Pela manhã, uma nova entrevista coletiva, semelhante à do início da semana, aumentou o tom da pressão. A Colômbia, amparada por cerca de 80 países, entre eles os que enviaram a carta ontem, lançou a Declaração de Belém e o anúncio de uma conferência no ano que vem, na cidade colombiana de Santa Marta, para discutir como os países podem fazer uma transição justa para o abandono dos fósseis. 

A ideia é ter um outro espaço, paralelo às COPs, onde países dispostos a trabalhar nessa agenda sigam em frente. Mas eles pedem que aqui na conferência também haja um encaminhamento nesse sentido válido para todo mundo.

“Do coração da Amazônia, povos indígenas, comunidades afrodescendentes, organizações camponesas, acadêmicos e movimentos sociais transmitiram uma mensagem que não podemos ignorar. Essa COP não pode terminar sem um roteiro claro e justo para a eliminação global dos combustíveis fósseis”, afirmou Irene Vélez Torres, ministra do Meio Ambiente e Desenvolvimento Sustentável da Colômbia.

“Não estamos pedindo um documento vazio. Não estamos pedindo um anúncio vazio. Acreditamos que há um consenso crescente entre os povos do mundo. Como governos, somos responsáveis ​​por decisões que impactarão as gerações futuras e temos a responsabilidade moral de ecoar as demandas populares por justiça climática e pela eliminação dos combustíveis fósseis”, acrescentou. “Não vamos aceitar um texto que falha com a ciência e falha com as pessoas”, afirmou após a coletiva.

Ela foi respaldada por representantes de alto nível da Holanda, Vanuatu, Espanha, Tuvalu, Eslovênia, Ilhas Marshall, Panamá e Chile. Todos dizendo, de uma forma ou de outra, que é preciso ter um texto melhor, que seja à altura do desafio de combater a crise climática. Uma das declarações mais impactantes veio do representante especial para mudanças climáticas do Panamá, Juan Carlos Monterrey-Gómez, que afirmou ser inaceitável o texto no formato em que está e que ele não é uma base séria para a negociação.

Segundo ele, a proposta “falha com a Amazônia, com a ciência e com a justiça” ao não mencionar a transição dos fósseis nem o desmatamento e simplesmente não pode ser legitimado. “Falhar em nomear as causas da crise climática é negação, é criminoso.
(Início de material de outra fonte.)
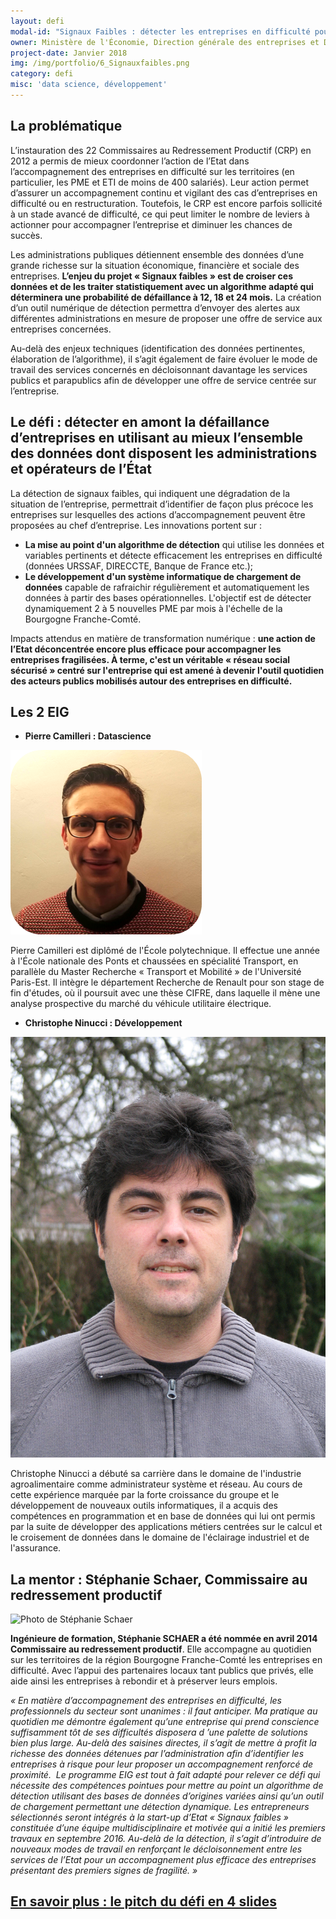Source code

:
 ```yaml
---
layout: defi
modal-id: "Signaux Faibles : détecter les entreprises en difficulté pour mieux les accompagner"
owner: Ministère de l'Économie, Direction générale des entreprises et DIRECCTE Bourgogne Franche-Comté
project-date: Janvier 2018
img: /img/portfolio/6_Signauxfaibles.png
category: defi
misc: 'data science, développement'
---
```


## La problématique

L’instauration des 22 Commissaires au Redressement Productif (CRP) en
2012 a permis de mieux coordonner l’action de l’Etat dans
l’accompagnement des entreprises en difficulté sur les territoires (en
particulier, les PME et ETI de moins de 400 salariés). Leur action
permet d’assurer un accompagnement continu et vigilant des cas
d’entreprises en difficulté ou en restructuration. Toutefois, le CRP
est encore parfois sollicité à un stade avancé de difficulté, ce qui
peut limiter le nombre de leviers à actionner pour accompagner
l’entreprise et diminuer les chances de succès.

Les administrations publiques détiennent ensemble des données d’une
grande richesse sur la situation économique, financière et sociale des
entreprises. **L’enjeu du projet « Signaux faibles » est de croiser
ces données et de les traiter statistiquement avec un algorithme
adapté qui déterminera une probabilité de défaillance à 12, 18 et 24
mois.** La création d’un outil numérique de détection permettra
d’envoyer des alertes aux différentes administrations en mesure de
proposer une offre de service aux entreprises concernées.

Au-delà des enjeux techniques (identification des données pertinentes,
élaboration de l’algorithme), il s’agit également de faire évoluer le
mode de travail des services concernés en décloisonnant davantage les
services publics et parapublics afin de développer une offre de
service centrée sur l’entreprise.

## Le défi : détecter en amont la défaillance d’entreprises en utilisant au mieux l’ensemble des données dont disposent les administrations et opérateurs de l’État

La détection de signaux faibles, qui indiquent une dégradation de la
situation de l’entreprise, permettrait d’identifier de façon plus
précoce les entreprises sur lesquelles des actions d’accompagnement
peuvent être proposées au chef d’entreprise. Les innovations portent
sur :

* **La mise au point d'un algorithme de détection** qui utilise les
  données et variables pertinents et détecte efficacement les
  entreprises en difficulté (données URSSAF, DIRECCTE, Banque de
  France etc.);
* **Le développement d'un système informatique de chargement de
  données** capable de rafraichir régulièrement et automatiquement les
  données à partir des bases opérationnelles. L'objectif est de
  détecter dynamiquement 2 à 5 nouvelles PME par mois à l'échelle de
  la Bourgogne Franche-Comté.
  
Impacts attendus en matière de transformation numérique : **une action
de l’Etat déconcentrée encore plus efficace pour accompagner les
entreprises fragilisées. À terme, c'est un véritable « réseau social
sécurisé » centré sur l'entreprise qui est amené à devenir l'outil
quotidien des acteurs publics mobilisés autour des entreprises en
difficulté.**
  
## Les 2 EIG

* **Pierre Camilleri : Datascience** 

![Photo de Pierre Camilleri](/img/portfolio/PierreCamilleri.png)

Pierre Camilleri est diplômé de l'École polytechnique. Il effectue une
année à l'École nationale des Ponts et chaussées en spécialité
Transport, en parallèle du Master Recherche « Transport et Mobilité »
de l'Université Paris-Est. Il intègre le département Recherche de
Renault pour son stage de fin d'études, où il poursuit avec une thèse
CIFRE, dans laquelle il mène une analyse prospective du marché du
véhicule utilitaire électrique.

* **Christophe Ninucci : Développement** 

![Photo de Christophe Ninucci](/img/portfolio/ChristopheNinucci.png)

Christophe Ninucci a débuté sa carrière dans le domaine de l'industrie
agroalimentaire comme administrateur système et réseau. Au cours de
cette expérience marquée par la forte croissance du groupe et le
développement de nouveaux outils informatiques, il a acquis des
compétences en programmation et en base de données qui lui ont permis
par la suite de développer des applications métiers centrées sur le
calcul et le croisement de données dans le domaine de l'éclairage
industriel et de l'assurance.

## La mentor : Stéphanie Schaer, Commissaire au redressement productif

![Photo de Stéphanie Schaer](/img/portfolio/6_Photo-SCHAER-st%C3%A9phanie.jpg)

**Ingénieure de formation, Stéphanie SCHAER a été nommée en avril 2014
Commissaire au redressement productif**. Elle accompagne au quotidien
sur les territoires de la région Bourgogne Franche-Comté les
entreprises en difficulté. Avec l’appui des partenaires locaux tant
publics que privés, elle aide ainsi les entreprises à rebondir et à
préserver leurs emplois.

*« En matière d’accompagnement des entreprises en difficulté, les
professionnels du secteur sont unanimes : il faut anticiper.  Ma
pratique au quotidien me démontre également qu’une entreprise qui
prend conscience suffisamment tôt de ses difficultés disposera d ’une
palette de solutions bien plus large. Au-delà des saisines directes,
il s’agit de mettre à profit la richesse des données détenues par
l’administration afin d’identifier les entreprises à risque pour leur
proposer un accompagnement renforcé de proximité.  Le programme EIG
est tout à fait adapté pour relever ce défi qui nécessite des
compétences pointues pour mettre au point un algorithme de détection
utilisant des bases de données d’origines variées ainsi qu’un outil de
chargement permettant une détection dynamique. Les entrepreneurs
sélectionnés seront intégrés à la start-up d’Etat « Signaux faibles »
constituée d’une équipe multidisciplinaire et motivée qui a initié les
premiers travaux en septembre 2016. Au-delà de la détection, il s’agit
d’introduire de nouveaux modes de travail en renforçant le
décloisonnement entre les services de l’Etat pour un accompagnement
plus efficace des entreprises présentant des premiers signes de
fragilité. »*

## [En savoir plus : le pitch du défi en 4 slides](https://www.slideshare.net/secret/vmdK1pYXAC20HK)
Uma COP na floresta não mencionar desmatamento é simplesmente impensável. Se não conseguimos concordar em parar o desmatamento aqui, na Amazônia, então onde?”, questionou. 

A bandeira levantada pelo presidente Lula propunha “mapas do caminho” tanto para os combustíveis fósseis quanto para o desmatamento. “As crianças do ensino primário estão lendo textos que têm mais base na ciência e na realidade do que textos que estão sendo produzidos nesta COP. Um texto sobre clima que não consegue mencionar combustíveis fósseis é um texto sem compromisso com a verdade”, disse Monterrey-Gómez.

Críticas de que o texto proposto está vago e não leva a nenhum avanço ecoaram também na sociedade civil e academia. “Isso é uma traição à ciência e às pessoas, especialmente aos mais vulneráveis, além de totalmente incoerente com os objetivos reafirmados de limitar o aquecimento a 1,5 °C e com o quase esgotamento do orçamento de carbono”, afirmou um grupo de cientistas, encabeçado pelo climatologista brasileiro Carlos Nobre. 

“É impossível limitar o aquecimento a níveis que protejam as pessoas e a vida sem eliminar gradualmente os combustíveis fósseis e acabar com o desmatamento. Nessas últimas horas, os negociadores devem trabalhar juntos para recolocar no texto os roteiros para um futuro mais seguro e próspero. A ciência está aqui para ajudar”, disseram.

As negociações estão a pleno vapor agora, com críticas pesadas, e a presidência da COP, em consulta com os países, vai ter de bolar um novo plano. É aquele momento em que tudo parece que vai desmoronar. Mas, pior. Na tentativa de manter o multilateralismo vivo, sem romper pontes, pode acabar resultando em algo fraco, sem real consequência para o combate à crise do clima. Enquanto chegamos cada vez mais perto do perigo.